ICML 2025 Reinforcement Learning Multi-objective RL Building energy management MOC-MDP Generalization evaluation Contextual MDP Pareto frontier

BEAVER: Building Environments with Assessable Variation for Evaluating Multi-Objective Reinforcement Learning¶

Conference: ICML 2025
arXiv: 2507.07769
Code: https://github.com/chennnnnyize/BEAVER
Area: Reinforcement Learning
Keywords: Multi-objective RL, Building energy management, MOC-MDP, Generalization evaluation, Contextual MDP, Pareto frontier

TL;DR¶

Proposes the BEAVER benchmark, the first multi-objective contextual reinforcement learning evaluation framework for building energy management. By parameterizing thermal dynamics and climate zones, it constructs controllable environmental variations to systematically evaluate the cross-environment generalization capabilities of existing MORL algorithms.

Background & Motivation¶

Background: Reinforcement learning-based building HVAC control has achieved success in single-simulation environments, effectively optimizing thermal comfort and energy consumption. However, building operation and maintenance face a key real-world challenge: buildings vary significantly in materials, structures, and geographical locations, making control policies trained in one building difficult to transfer directly to another.

Limitations of Prior Work: (1) Existing MORL studies assume a single static environment and ignore variations in underlying dynamics; (2) Building RL benchmarks lack standardized support for evaluating multi-objective trade-offs (comfort vs. energy consumption vs. carbon emissions) and cross-environment generalization; (3) In practice, operators deploying controllers face different buildings and differing user preferences, yet existing benchmarks fail to evaluate robustness under such multi-dimensional variations.

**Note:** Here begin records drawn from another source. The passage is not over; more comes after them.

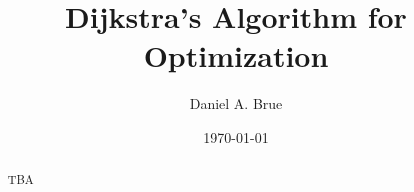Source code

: \documentclass[preprint]{article}
\begin{document}
\title{Dijkstra's Algorithm for Optimization}
\author{Daniel A. Brue}
\date{\today}
\begin{abstract}
TBA
\end{abstract}

\maketitle
\end{document}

Key Challenge: Building thermal dynamics parameters (thermal resistance and heat capacity) vary by materials and climates, but existing methods simplify or ignore these differences, leading to a "lab-to-field" performance gap.

Goal: Construct a standardized and automated benchmark framework to systematically evaluate the multi-objective trade-off capabilities and cross-environment generalization performance of MORL algorithms in building control scenarios.

Key Insight: Formulate the building RL problem as a Multi-Objective Contextual MDP (MOC-MDP), where the "context" wraps two types of controllable variables: thermal convection parameters (affecting state transitions) and climate zones (affecting external inputs). Based on physical principles (RC thermal network models + EnergyPlus simulation), automated variations of environment sets are constructed.

Core Idea: MOC-MDP = MOMDP + Contextual Parameterization, decoupling "environmental variation" and "objective preferences" into independent dimensions to achieve systematic evaluation.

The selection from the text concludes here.